The Fourth Sunday in Lent [Year B] - March 15, 2015 (Numbers 21:4-9 and John 3:14-21)



Serpents in the wilderness. Everyone, it seems, has a story about a serpent in the wilderness…or at least the backyard.

As it happens, my most memorable story was from less than two years ago. On the way back from visiting the youth group while they were at the Kairos event at Roanoke College I stopped briefly at the Humpback Rocks parking lot to do some birding. I wandered off the path for a little bit over by the old homestead area, not realizing there were clear signs warning people to stay on it. As I was honing in on something in front of me I wanted to see close-up, paying no attention to my immediate vicinity, I began to hear a little whispering that sounded like a tiny baby’s rattle. I had never heard the sound of a real-live rattlesnake before, but it took my autonomic nervous system about 1.2 seconds to figure out that was what I was hearing. I froze in my tracks and looked down.

There, plain as can be, in the exact spot where I would have put my next step, was a 4-foot long Timber Rattler. And I was wearing sandals.

What likely saved me, I quickly discovered, was that it already had something in its mouth. A lifeless rodent of some sort was wedged in its jaws. However, as cool as my inner Steve Irwin might have thought it was, I didn’t want to tempt fate, so I very, very slowly and cautiously backed up from him and made my way back to the trail. What I noticed though, as I was doing this, was that I couldn’t take my eyes off him. Literally—to look away, even for an instant, meant I could get seriously hurt and maybe die. The snake could change his mind in the blink of an eye, decide a protective strike against me was worth dropping his meal, and sink those venomous fangs in my foot before I knew it. I’m not sure I could have reacted fast enough if he had tried that, but I wasn’t going to look anywhere else. I kept staring at him like my life depended on it.

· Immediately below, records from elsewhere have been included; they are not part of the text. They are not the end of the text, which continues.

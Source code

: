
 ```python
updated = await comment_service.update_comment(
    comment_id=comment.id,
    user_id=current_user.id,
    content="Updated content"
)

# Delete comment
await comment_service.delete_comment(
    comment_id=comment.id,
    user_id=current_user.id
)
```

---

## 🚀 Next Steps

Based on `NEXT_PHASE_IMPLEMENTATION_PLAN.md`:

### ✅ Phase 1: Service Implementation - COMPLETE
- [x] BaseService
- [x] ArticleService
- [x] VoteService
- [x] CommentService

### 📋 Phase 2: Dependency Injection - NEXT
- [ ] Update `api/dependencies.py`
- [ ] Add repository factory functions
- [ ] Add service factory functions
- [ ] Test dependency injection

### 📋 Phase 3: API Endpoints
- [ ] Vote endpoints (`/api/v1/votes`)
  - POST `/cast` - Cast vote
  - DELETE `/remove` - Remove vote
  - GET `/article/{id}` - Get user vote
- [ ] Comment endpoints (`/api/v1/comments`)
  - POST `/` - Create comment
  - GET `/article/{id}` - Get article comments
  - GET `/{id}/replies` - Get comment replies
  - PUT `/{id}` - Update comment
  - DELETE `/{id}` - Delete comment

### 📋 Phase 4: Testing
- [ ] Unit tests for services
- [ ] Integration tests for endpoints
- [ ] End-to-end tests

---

Moses and the Brazen Serpent (Esteban March)
The ancient Israelites had serpent-in-the-wilderness story. It wasn’t one of their more well-known stories, mind you, but it played out like a nightmare. They, too, had wandered off the path of gratefulness and devotion God had plainly laid out for them, so God sends deadly snakes into their wilderness. When the people are bitten, they aren’t told how to make an antivenin. They aren’t taught how to tie a tourniquet, or run away like crazy. Rather, they must stare at the bronze serpent statue that Moses makes like their life depends on it.

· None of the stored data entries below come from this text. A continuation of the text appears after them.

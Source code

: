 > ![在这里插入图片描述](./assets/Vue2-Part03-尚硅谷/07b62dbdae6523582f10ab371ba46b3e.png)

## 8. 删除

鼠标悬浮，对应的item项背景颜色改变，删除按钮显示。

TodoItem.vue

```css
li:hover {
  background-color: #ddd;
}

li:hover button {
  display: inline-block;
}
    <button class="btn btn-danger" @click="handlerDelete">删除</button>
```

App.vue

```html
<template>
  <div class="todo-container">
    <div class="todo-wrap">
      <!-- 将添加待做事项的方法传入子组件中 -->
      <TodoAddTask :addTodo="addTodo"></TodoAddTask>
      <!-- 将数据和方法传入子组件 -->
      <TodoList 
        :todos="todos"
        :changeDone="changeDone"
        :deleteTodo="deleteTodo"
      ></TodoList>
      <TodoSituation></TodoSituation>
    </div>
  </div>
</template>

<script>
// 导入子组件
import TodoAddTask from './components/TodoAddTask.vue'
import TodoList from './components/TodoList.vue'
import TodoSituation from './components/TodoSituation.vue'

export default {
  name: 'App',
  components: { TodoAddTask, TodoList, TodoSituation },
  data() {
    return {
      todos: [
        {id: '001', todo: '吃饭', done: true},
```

Indeed, their life does depend on it. According to the way that God has arranged this peculiar little lesson, that’s how they will live. They have to look straight at the very thing that is causing them to die. In order to be saved, they can’t take their eyes of the result of their sin, which are those awful snakes that God first sent as a judgment against their impatience.  Their salvation involves coming to terms with---looking in the eye of---the very problem in their midst.

That’s how I think this country feels now about the racism in its midst, and, quite honestly, about any number of problems that we fight and that fight us, biting us on our foolishly-sandaled feet. The videotape that emerged this week of some college students singing a racist chant on a bus on the way to a party was difficult to watch, especially if you’ve ever been or known a college student going to a party. The reports of more shootings of police officers in Ferguson, Missouri, are difficult to hear and see, especially if you’re one who has ever denounced those who serve in law enforcement.

Moses and the Brazen Serpent (Augustus John)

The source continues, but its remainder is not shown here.